Am I moving through too fast?

So, this individual is contemplating whether they’ve cultivated enough value to transition to the meet-up phase.

My perspective?


One crucial indicator to monitor is achieving a balanced communication ratio.

Ideally, you should aim for a 1:1 text exchange: for every message you send, they should send one in return.

  • If you find yourself sending two texts for every single one they send, that’s not favorable.
  • Conversely, if they send two texts in response to your one, that’s a promising sign.

Additionally, pay attention to the nuances, as this person did.

The reintroduction of pet names, the frequency of conversations (four to five times), and progressing to the phone call stage are all positive indicators. Mentions oscillating between ‘girlfriend’ and ‘ex-girlfriend’ also provide valuable insights.

Essentially, if you notice these patterns during the texting phase, as opposed to the phone call stage, it’s a strong indication that you’re well-prepared for the phone call.

How To Transition To The Phone Call Phase (And What To Say)

Many people grapple with transitioning from the texting phase to the phone call phase.

To navigate this, I recommend employing what I term the “phone call transition text.”

Here’s the gist:

  • Engage your ex via text
  • Ensure the conversation flows smoothly
  • Begin to narrate an intriguing story.
  • The story must captivate their attention and be too lengthy to wrap up in a single text.
  • Midway, pause and write, “You know what? I’ll just call you to finish this. It’s too much to type out.”

Their curiosity will drive them to answer the call to hear the conclusion.

The objective is to ingeniously move from texting to calling.
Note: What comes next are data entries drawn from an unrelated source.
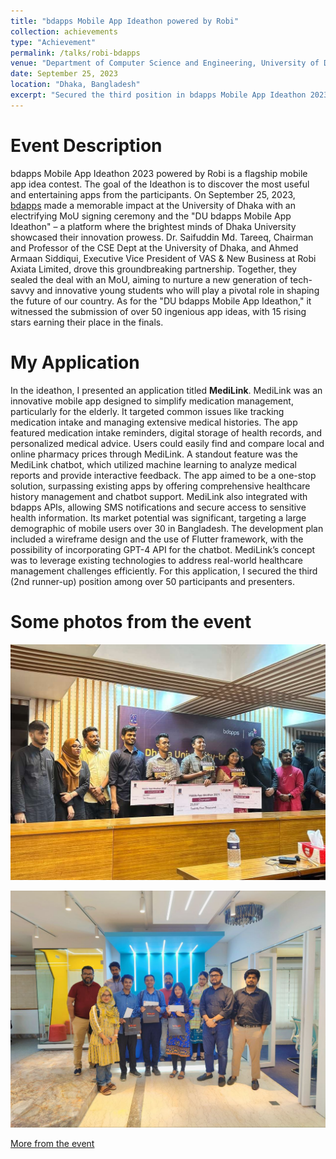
 ```yaml
---
title: "bdapps Mobile App Ideathon powered by Robi"
collection: achievements
type: "Achievement"
permalink: /talks/robi-bdapps
venue: "Department of Computer Science and Engineering, University of Dhaka"
date: September 25, 2023
location: "Dhaka, Bangladesh"
excerpt: "Secured the third position in bdapps Mobile App Ideathon 2023 powered by Robi for my application idea titled MediLink"
---
```


Event Description
=========
bdapps Mobile App Ideathon 2023 powered by Robi is a flagship mobile app idea contest. The goal of the Ideathon is to discover the most useful and entertaining apps from the participants. On September 25, 2023, [bdapps](https://www.robi.com.bd/en/personal/digital-solutions/bdapps) made a memorable impact at the University of Dhaka with an electrifying MoU signing ceremony and the "DU bdapps Mobile App Ideathon" – a platform where the brightest minds of Dhaka University showcased their innovation prowess. Dr. Saifuddin Md. Tareeq, Chairman and Professor of the CSE Dept at the University of Dhaka, and Ahmed Armaan Siddiqui, Executive Vice President of VAS & New Business at Robi Axiata Limited, drove this groundbreaking partnership. Together, they sealed the deal with an MoU, aiming to nurture a new generation of tech-savvy and innovative young students who will play a pivotal role in shaping the future of our country. As for the "DU bdapps Mobile App Ideathon," it witnessed the submission of over 50 ingenious app ideas, with 15 rising stars earning their place in the finals.

My Application
=========
In the ideathon, I presented an application titled **MediLink**. MediLink was an innovative mobile app designed to simplify medication management, particularly for the elderly. It targeted common issues like tracking medication intake and managing extensive medical histories. The app featured medication intake reminders, digital storage of health records, and personalized medical advice. Users could easily find and compare local and online pharmacy prices through MediLink. A standout feature was the MediLink chatbot, which utilized machine learning to analyze medical reports and provide interactive feedback. The app aimed to be a one-stop solution, surpassing existing apps by offering comprehensive healthcare history management and chatbot support. MediLink also integrated with bdapps APIs, allowing SMS notifications and secure access to sensitive health information. Its market potential was significant, targeting a large demographic of mobile users over 30 in Bangladesh. The development plan included a wireframe design and the use of Flutter framework, with the possibility of incorporating GPT-4 API for the chatbot. MediLink’s concept was to leverage existing technologies to address real-world healthcare management challenges efficiently. For this application, I secured the third (2nd runner-up) position among over 50 participants and presenters.

Some photos from the event
======

![robi-bdapps-image-1](/images/robi-bdapps/robi-bdapps-1.jpg)

![robi-bdapps-image-2](/images/robi-bdapps/robi-bdapps-2.jpg)

[More from the event](https://www.youtube.com/watch?v=FEKAZzdrdc8)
Yet, don’t deploy this tactic unless confident that you have the upper hand—when they’re using endearing nicknames, maintaining regular conversations, ensuring a balanced communication frequency, and responding swiftly.
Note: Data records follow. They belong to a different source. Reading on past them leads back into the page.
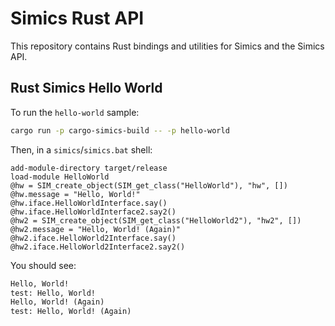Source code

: # Simics Rust API

This repository contains Rust bindings and utilities for Simics and the Simics API.

## Rust Simics Hello World

To run the `hello-world` sample:

```sh
cargo run -p cargo-simics-build -- -p hello-world
```

Then, in a `simics`/`simics.bat` shell:

```simics
add-module-directory target/release
load-module HelloWorld
@hw = SIM_create_object(SIM_get_class("HelloWorld"), "hw", [])
@hw.message = "Hello, World!"
@hw.iface.HelloWorldInterface.say()
@hw.iface.HelloWorldInterface2.say2()
@hw2 = SIM_create_object(SIM_get_class("HelloWorld2"), "hw2", [])
@hw2.message = "Hello, World! (Again)"
@hw2.iface.HelloWorld2Interface.say()
@hw2.iface.HelloWorld2Interface2.say2()
```

You should see:

```txt
Hello, World!
test: Hello, World!
Hello, World! (Again)
test: Hello, World! (Again)
```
If these elements align, it’s worth attempting the phone call transition text.

Next, I’d like to highlight what I deem the linchpin of effective phone calls: the conversation flow concept.
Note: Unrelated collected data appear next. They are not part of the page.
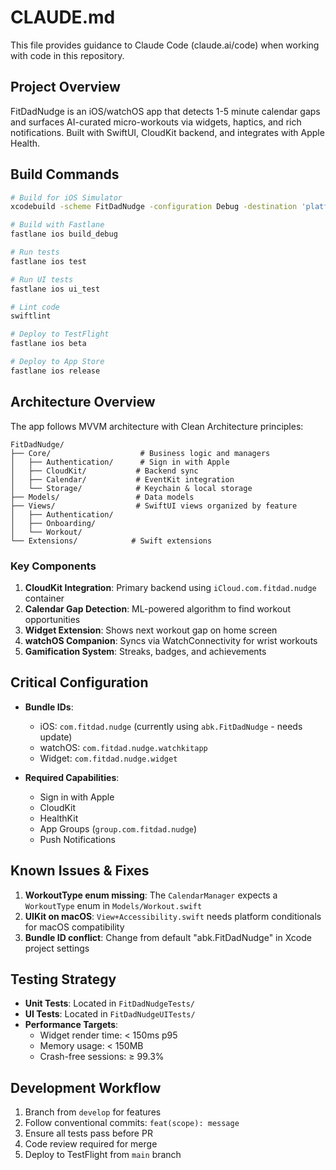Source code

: # CLAUDE.md

This file provides guidance to Claude Code (claude.ai/code) when working with code in this repository.

## Project Overview

FitDadNudge is an iOS/watchOS app that detects 1-5 minute calendar gaps and surfaces AI-curated micro-workouts via widgets, haptics, and rich notifications. Built with SwiftUI, CloudKit backend, and integrates with Apple Health.

## Build Commands

```bash
# Build for iOS Simulator
xcodebuild -scheme FitDadNudge -configuration Debug -destination 'platform=iOS Simulator,name=iPhone 15 Pro' build

# Build with Fastlane
fastlane ios build_debug

# Run tests
fastlane ios test

# Run UI tests
fastlane ios ui_test

# Lint code
swiftlint

# Deploy to TestFlight
fastlane ios beta

# Deploy to App Store
fastlane ios release
```

## Architecture Overview

The app follows MVVM architecture with Clean Architecture principles:

```
FitDadNudge/
├── Core/                    # Business logic and managers
│   ├── Authentication/      # Sign in with Apple
│   ├── CloudKit/           # Backend sync
│   ├── Calendar/           # EventKit integration
│   └── Storage/            # Keychain & local storage
├── Models/                 # Data models
├── Views/                  # SwiftUI views organized by feature
│   ├── Authentication/
│   ├── Onboarding/
│   └── Workout/
└── Extensions/            # Swift extensions
```

### Key Components

1. **CloudKit Integration**: Primary backend using `iCloud.com.fitdad.nudge` container
2. **Calendar Gap Detection**: ML-powered algorithm to find workout opportunities
3. **Widget Extension**: Shows next workout gap on home screen
4. **watchOS Companion**: Syncs via WatchConnectivity for wrist workouts
5. **Gamification System**: Streaks, badges, and achievements

## Critical Configuration

- **Bundle IDs**:
  - iOS: `com.fitdad.nudge` (currently using `abk.FitDadNudge` - needs update)
  - watchOS: `com.fitdad.nudge.watchkitapp`
  - Widget: `com.fitdad.nudge.widget`

- **Required Capabilities**:
  - Sign in with Apple
  - CloudKit
  - HealthKit
  - App Groups (`group.com.fitdad.nudge`)
  - Push Notifications

## Known Issues & Fixes

1. **WorkoutType enum missing**: The `CalendarManager` expects a `WorkoutType` enum in `Models/Workout.swift`
2. **UIKit on macOS**: `View+Accessibility.swift` needs platform conditionals for macOS compatibility
3. **Bundle ID conflict**: Change from default "abk.FitDadNudge" in Xcode project settings

## Testing Strategy

- **Unit Tests**: Located in `FitDadNudgeTests/`
- **UI Tests**: Located in `FitDadNudgeUITests/`
- **Performance Targets**:
  - Widget render time: < 150ms p95
  - Memory usage: < 150MB
  - Crash-free sessions: ≥ 99.3%

## Development Workflow

1. Branch from `develop` for features
2. Follow conventional commits: `feat(scope): message`
3. Ensure all tests pass before PR
4. Code review required for merge
5. Deploy to TestFlight from `main` branch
Every discussion, be it via text, phone, or face-to-face, possesses its unique rhythm.

Some may soar to exciting peaks, while others might plateau or exhibit fluctuations. Embracing the idea that each conversation has its distinctive flow allows you to harness the power of the Zeigarnik effect.

This psychological phenomenon posits that people more vividly recall unfinished tasks compared to those they’ve completed.

Thus, your ex will more likely remember a conversation you cut short at its climax rather than one that dragged on. The strategy? Engage them deeply, identify the conversation’s zenith, and end it there.

How do you pinpoint the climax?

As a general rule, when you’re most engrossed and wish the talk would never conclude, that’s likely the high point. Concluding a conversation needn’t be intricate or rude.

Perhaps there’s an unforeseen work crisis, or your phone “unexpectedly dies” (when you might’ve simply turned it off), or maybe you’re about to engage in an exciting activity.

The key lies in recognizing the conversation’s pinnacle and making a graceful exit.

This strategy’s potency eclipses the content of your words. Remember, it’s less about who initiates a conversation and more about who concludes it that truly resonates.